AIM OF THE TASK
Pull out each line of the data that includes the word "ContentPage".

INFORMATION PROVIDED
= = =

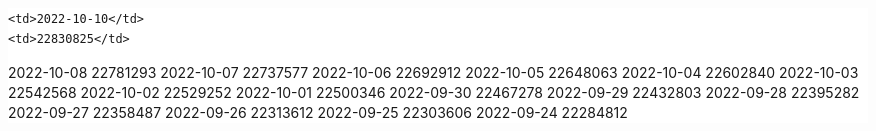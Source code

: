     <td>2022-10-10</td>
    <td>22830825</td>
  </tr>
  <tr>
    <td>2022-10-08</td>
    <td>22781293</td>
  </tr>
  <tr>
    <td>2022-10-07</td>
    <td>22737577</td>
  </tr>
  <tr>
    <td>2022-10-06</td>
    <td>22692912</td>
  </tr>
  <tr>
    <td>2022-10-05</td>
    <td>22648063</td>
  </tr>
  <tr>
    <td>2022-10-04</td>
    <td>22602840</td>
  </tr>
  <tr>
    <td>2022-10-03</td>
    <td>22542568</td>
  </tr>
  <tr>
    <td>2022-10-02</td>
    <td>22529252</td>
  </tr>
  <tr>
    <td>2022-10-01</td>
    <td>22500346</td>
  </tr>
  <tr>
    <td>2022-09-30</td>
    <td>22467278</td>
  </tr>
  <tr>
    <td>2022-09-29</td>
    <td>22432803</td>
  </tr>
  <tr>
    <td>2022-09-28</td>
    <td>22395282</td>
  </tr>
  <tr>
    <td>2022-09-27</td>
    <td>22358487</td>
  </tr>
  <tr>
    <td>2022-09-26</td>
    <td>22313612</td>
  </tr>
  <tr>
    <td>2022-09-25</td>
    <td>22303606</td>
  </tr>
  <tr>
    <td>2022-09-24</td>
    <td>22284812</td>
  </tr>
  <tr>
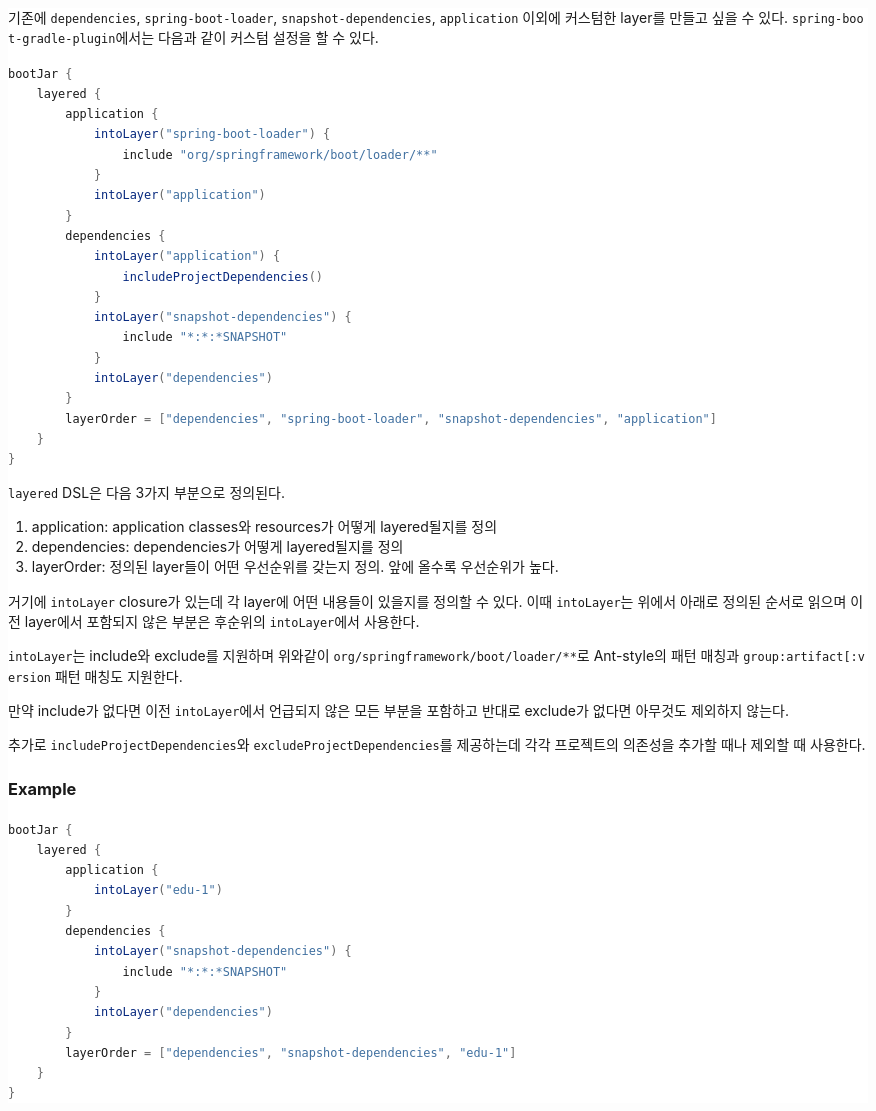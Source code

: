기존에 `dependencies`, `spring-boot-loader`, `snapshot-dependencies`, `application` 이외에 커스텀한 layer를 만들고 싶을 수 있다. `spring-boot-gradle-plugin`에서는 다음과 같이 커스텀 설정을 할 수 있다.

```groovy
bootJar {
	layered {
		application {
			intoLayer("spring-boot-loader") {
				include "org/springframework/boot/loader/**"
			}
			intoLayer("application")
		}
		dependencies {
			intoLayer("application") {
				includeProjectDependencies()
			}
			intoLayer("snapshot-dependencies") {
				include "*:*:*SNAPSHOT"
			}
			intoLayer("dependencies")
		}
		layerOrder = ["dependencies", "spring-boot-loader", "snapshot-dependencies", "application"]
	}
}
```

`layered` DSL은 다음 3가지 부분으로 정의된다.

1. application: application classes와 resources가 어떻게 layered될지를 정의
2. dependencies: dependencies가 어떻게 layered될지를 정의
3. layerOrder: 정의된 layer들이 어떤 우선순위를 갖는지 정의. 앞에 올수록 우선순위가 높다.

거기에 `intoLayer` closure가 있는데 각 layer에 어떤 내용들이 있을지를 정의할 수 있다. 이때 `intoLayer`는 위에서 아래로 정의된 순서로 읽으며 이전 layer에서 포함되지 않은 부분은 후순위의 `intoLayer`에서 사용한다.

`intoLayer`는 include와 exclude를 지원하며 위와같이 `org/springframework/boot/loader/**`로 Ant-style의 패턴 매칭과 `group:artifact[:version` 패턴 매칭도 지원한다.

만약 include가 없다면 이전 `intoLayer`에서 언급되지 않은 모든 부분을 포함하고 반대로 exclude가 없다면 아무것도 제외하지 않는다.

추가로 `includeProjectDependencies`와 `excludeProjectDependencies`를 제공하는데 각각 프로젝트의 의존성을 추가할 때나 제외할 때 사용한다.

### Example

```groovy
bootJar {
    layered {
        application {
            intoLayer("edu-1")
        }
        dependencies {
            intoLayer("snapshot-dependencies") {
                include "*:*:*SNAPSHOT"
            }
            intoLayer("dependencies")
        }
        layerOrder = ["dependencies", "snapshot-dependencies", "edu-1"]
    }
}
```
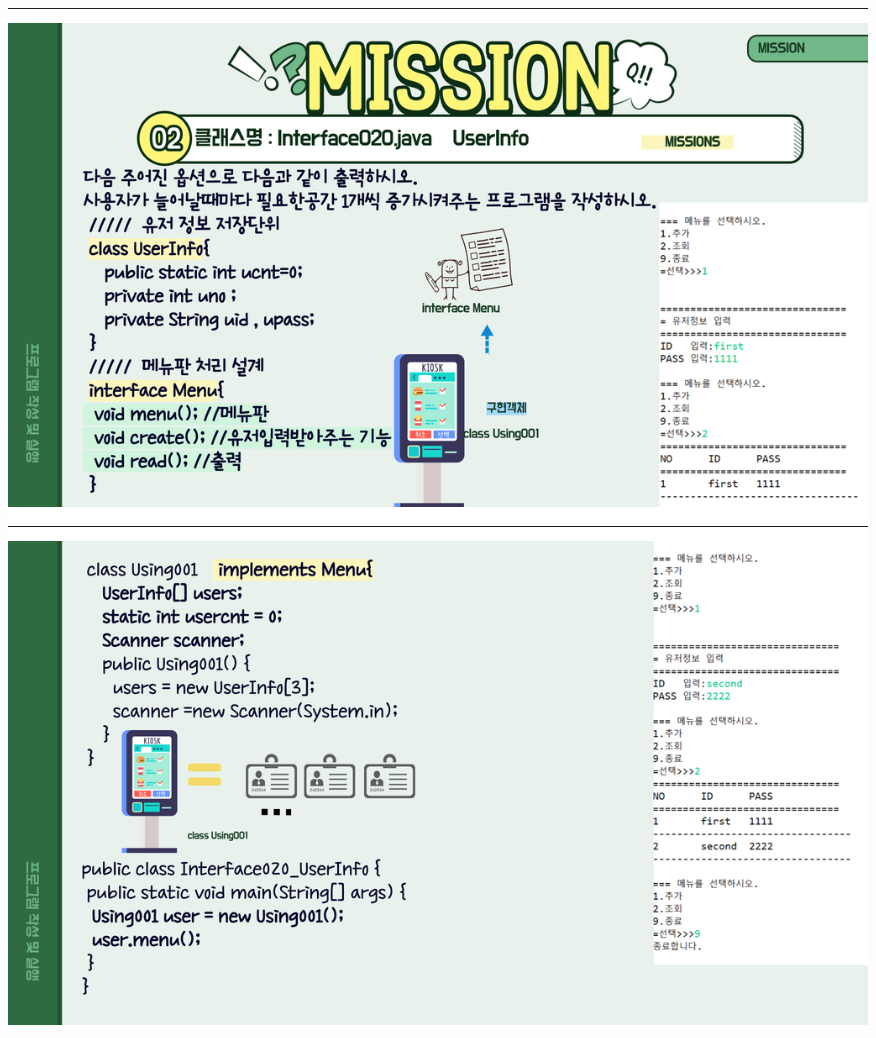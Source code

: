 

---

<img src="./chapter10-3/060.png" alt="다형성 060" width="100%" />



---

<img src="./chapter10-3/061.png" alt="다형성 061" width="100%" />

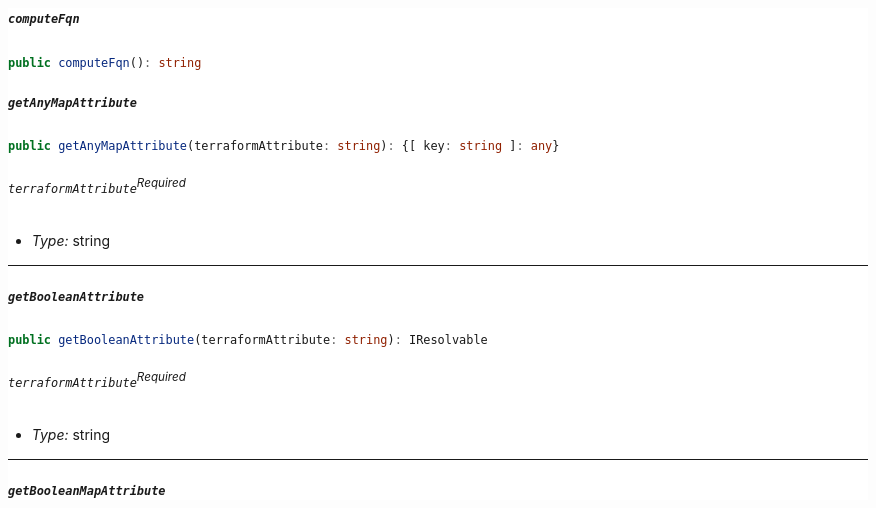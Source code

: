 
##### `computeFqn` <a name="computeFqn" id="rhizo-co-terraform-provider-oci.dataOciNetworkFirewallNetworkFirewallPolicyTunnelInspectionRules.DataOciNetworkFirewallNetworkFirewallPolicyTunnelInspectionRulesFilterOutputReference.computeFqn"></a>

```typescript
public computeFqn(): string
```

##### `getAnyMapAttribute` <a name="getAnyMapAttribute" id="rhizo-co-terraform-provider-oci.dataOciNetworkFirewallNetworkFirewallPolicyTunnelInspectionRules.DataOciNetworkFirewallNetworkFirewallPolicyTunnelInspectionRulesFilterOutputReference.getAnyMapAttribute"></a>

```typescript
public getAnyMapAttribute(terraformAttribute: string): {[ key: string ]: any}
```

###### `terraformAttribute`<sup>Required</sup> <a name="terraformAttribute" id="rhizo-co-terraform-provider-oci.dataOciNetworkFirewallNetworkFirewallPolicyTunnelInspectionRules.DataOciNetworkFirewallNetworkFirewallPolicyTunnelInspectionRulesFilterOutputReference.getAnyMapAttribute.parameter.terraformAttribute"></a>

- *Type:* string

---

##### `getBooleanAttribute` <a name="getBooleanAttribute" id="rhizo-co-terraform-provider-oci.dataOciNetworkFirewallNetworkFirewallPolicyTunnelInspectionRules.DataOciNetworkFirewallNetworkFirewallPolicyTunnelInspectionRulesFilterOutputReference.getBooleanAttribute"></a>

```typescript
public getBooleanAttribute(terraformAttribute: string): IResolvable
```

###### `terraformAttribute`<sup>Required</sup> <a name="terraformAttribute" id="rhizo-co-terraform-provider-oci.dataOciNetworkFirewallNetworkFirewallPolicyTunnelInspectionRules.DataOciNetworkFirewallNetworkFirewallPolicyTunnelInspectionRulesFilterOutputReference.getBooleanAttribute.parameter.terraformAttribute"></a>

- *Type:* string

---

##### `getBooleanMapAttribute` <a name="getBooleanMapAttribute" id="rhizo-co-terraform-provider-oci.dataOciNetworkFirewallNetworkFirewallPolicyTunnelInspectionRules.DataOciNetworkFirewallNetworkFirewallPolicyTunnelInspectionRulesFilterOutputReference.getBooleanMapAttribute"></a>
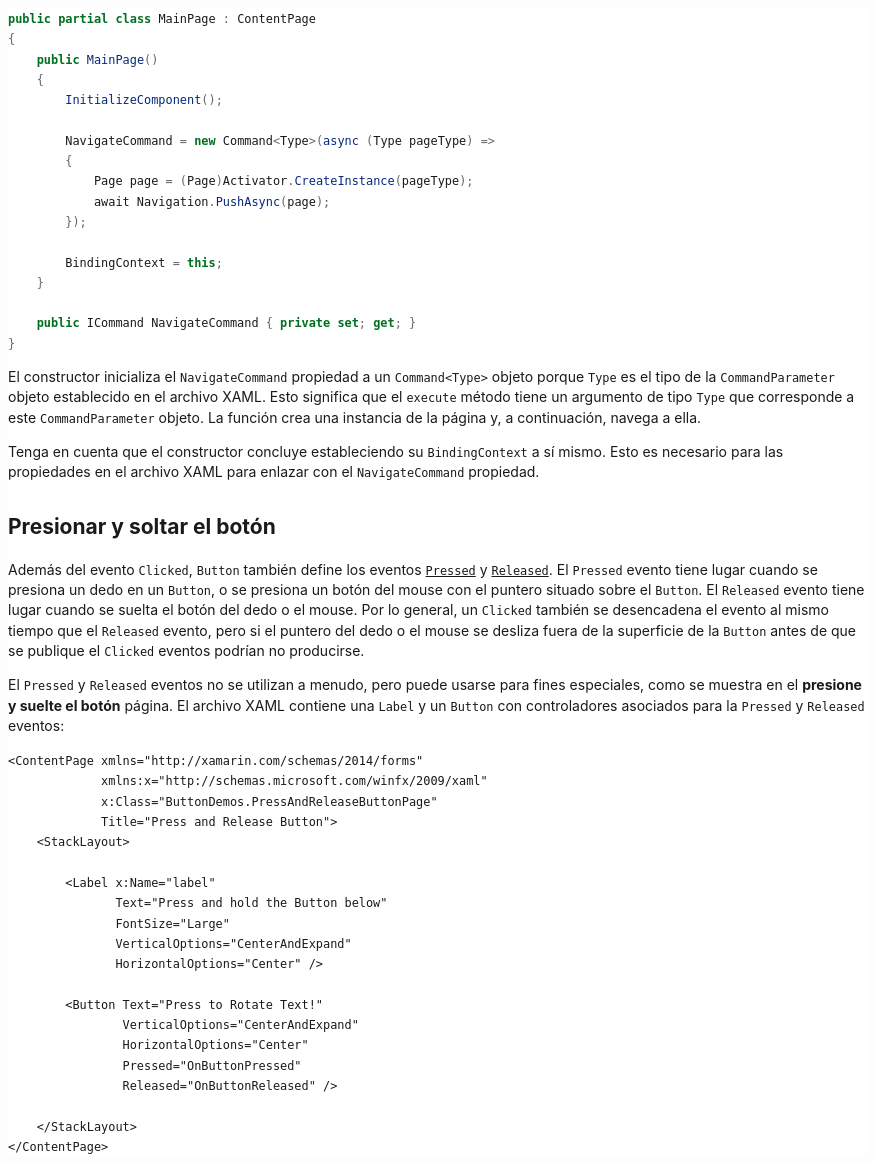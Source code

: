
 ```csharp
public partial class MainPage : ContentPage
{
    public MainPage()
    {
        InitializeComponent();

        NavigateCommand = new Command<Type>(async (Type pageType) =>
        {
            Page page = (Page)Activator.CreateInstance(pageType);
            await Navigation.PushAsync(page);
        });

        BindingContext = this;
    }

    public ICommand NavigateCommand { private set; get; }
}
```

El constructor inicializa el `NavigateCommand` propiedad a un `Command<Type>` objeto porque `Type` es el tipo de la `CommandParameter` objeto establecido en el archivo XAML. Esto significa que el `execute` método tiene un argumento de tipo `Type` que corresponde a este `CommandParameter` objeto. La función crea una instancia de la página y, a continuación, navega a ella.

Tenga en cuenta que el constructor concluye estableciendo su `BindingContext` a sí mismo. Esto es necesario para las propiedades en el archivo XAML para enlazar con el `NavigateCommand` propiedad.

## <a name="pressing-and-releasing-the-button"></a>Presionar y soltar el botón

Además del evento `Clicked`, `Button` también define los eventos [`Pressed`](xref:Xamarin.Forms.Button.Pressed) y [`Released`](xref:Xamarin.Forms.Button.Released). El `Pressed` evento tiene lugar cuando se presiona un dedo en un `Button`, o se presiona un botón del mouse con el puntero situado sobre el `Button`. El `Released` evento tiene lugar cuando se suelta el botón del dedo o el mouse. Por lo general, un `Clicked` también se desencadena el evento al mismo tiempo que el `Released` evento, pero si el puntero del dedo o el mouse se desliza fuera de la superficie de la `Button` antes de que se publique el `Clicked` eventos podrían no producirse.

El `Pressed` y `Released` eventos no se utilizan a menudo, pero puede usarse para fines especiales, como se muestra en el **presione y suelte el botón** página. El archivo XAML contiene una `Label` y un `Button` con controladores asociados para la `Pressed` y `Released` eventos:

```xaml
<ContentPage xmlns="http://xamarin.com/schemas/2014/forms"
             xmlns:x="http://schemas.microsoft.com/winfx/2009/xaml"
             x:Class="ButtonDemos.PressAndReleaseButtonPage"
             Title="Press and Release Button">
    <StackLayout>

        <Label x:Name="label"
               Text="Press and hold the Button below"
               FontSize="Large"
               VerticalOptions="CenterAndExpand"
               HorizontalOptions="Center" />

        <Button Text="Press to Rotate Text!"
                VerticalOptions="CenterAndExpand"
                HorizontalOptions="Center"
                Pressed="OnButtonPressed"
                Released="OnButtonReleased" />

    </StackLayout>
</ContentPage>
```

= = =

ANSWER FOR THE TASK
public partial class MainPage : ContentPage
<ContentPage xmlns="http://xamarin.com/schemas/2014/forms"
</ContentPage>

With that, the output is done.